Difficile de parler d’autre chose que des attentats – le terme exact serait « crime de masse »- commis à Paris le 13 novembre dernier, et de leurs tenants et aboutissants … Voici donc quelques remarques, non pas décousues, mais non structurées, pour donner des pistes à notre nécessaire réflexion.

Le fait que vivant en France, beaucoup d’entre nous soient évidemment plus émus par des crimes de masse commis à Paris qu’à Bagdad ou Bamako ne doit pas automatiquement être mis au compte d’un certain racisme ou du moins d’un certain centrage sur soi-même au détriment d’autrui. J’ai été frappé par une chose : sans avoir moi-même de connaissance directement victime de ces crimes, beaucoup d’amis et d’amis d’amis en avaient, et finalement le cercle des relations plus ou moins proches de ces 130 victimes m’englobe, comme il englobe beaucoup de syndicalistes, sans aucun doute – trois militants locaux de la CGT sont d’ailleurs morts au Bataclan, et il doit y en avoir d’autres, appartenant à divers syndicats. Les assassins ont frappé dans des lieux et des quartiers cosmopolites – 21 nationalités parmi les victimes, a-t-on pu lire – et ont visé une population dans sa diversité, une population se divertissant le vendredi soir après le boulot, et « nous » nous sommes sentis – à juste titre - visés.

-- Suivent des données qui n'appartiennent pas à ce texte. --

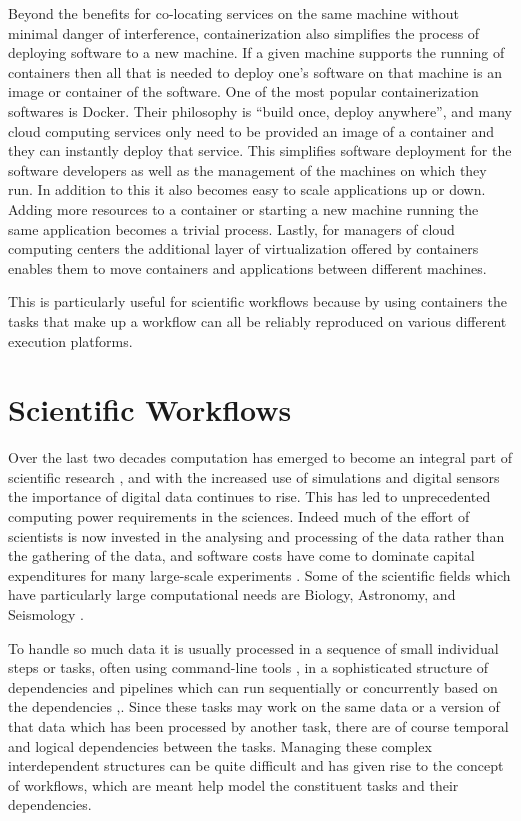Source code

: Beyond the benefits for co-locating services on the same machine without minimal danger of interference, containerization also simplifies the process of deploying software to a new machine. If a given machine supports the running of containers then all that is needed to deploy one's software on that machine is an image or container of the software. One of the most popular containerization softwares is Docker. Their philosophy is ``build once, deploy anywhere'', and many cloud computing services only need to be provided an image of a container and they can instantly deploy that service. This simplifies software deployment for the software developers as well as the management of the machines on which they run. In addition to this it also becomes easy to scale applications up or down. Adding more resources to a container or starting a new machine running the same application becomes a trivial process. Lastly, for managers of cloud computing centers the additional layer of virtualization offered by containers enables them to move containers and applications between different machines. 

This is particularly useful for scientific workflows because by using containers the tasks that make up a workflow can all be reliably reproduced on various different execution platforms. 

\section{Scientific Workflows}
\label{sec:workflows}

Over the last two decades computation has emerged to become an integral part of scientific research \cite{deelman},\cite{parallelization} and with the increased use of simulations and digital sensors the importance of digital data continues to rise\cite{ScientificWorkflows}. This has led to unprecedented computing power requirements in the sciences. Indeed much of the effort of scientists is now invested in the analysing and processing of the data rather than the gathering of the data, and software costs have come to dominate capital expenditures for many large-scale experiments \cite{Gray}. Some of the scientific fields which have particularly large computational needs are Biology, Astronomy, and Seismology \cite{ScientificWorkflows}. 

To handle so much data it is usually processed in a sequence of small individual steps or tasks, often using command-line tools \cite{FeedbackBasedAllocation}, in a sophisticated structure of dependencies and pipelines which can run sequentially or concurrently based on the dependencies \cite{parallelization},\cite{examining}. Since these tasks may work on the same data or a version of that data which has been processed by another task, there are of course temporal and logical dependencies between the tasks. Managing these complex interdependent structures can be quite difficult and has given rise to the concept of workflows, which are meant help model the constituent tasks and their dependencies. 

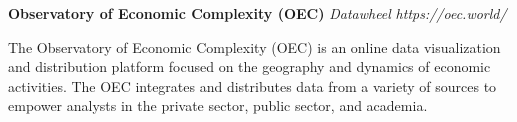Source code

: \item
\headerrow
{\textbf{Observatory of Economic Complexity (OEC)}}
{\emph{}}
\headerrow
{\emph{Datawheel}}
{\emph{https://oec.world/}}
\begin{itemize*}
    \item The Observatory of Economic Complexity (OEC) is an online data visualization 
    and distribution platform focused on the geography and dynamics of economic activities. 
    The OEC integrates and distributes data from a variety of sources to empower analysts 
    in the private sector, public sector, and academia.
\end{itemize*}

C’est ainsi.

Seconde réflexion : il faut caractériser politiquement, socialement, intellectuellement, ce à quoi on a affaire avec « Daesh » ou « ISIS ». J’emploie pour ma part le terme de « fascisme » dont il convient de préconiser un usage modéré et rationnel. L’emploi de ce terme peut susciter, parmi les couches militantes de gauche et d’extrême gauche, différents types de réactions qui demandent à leur tour d’être interprétées.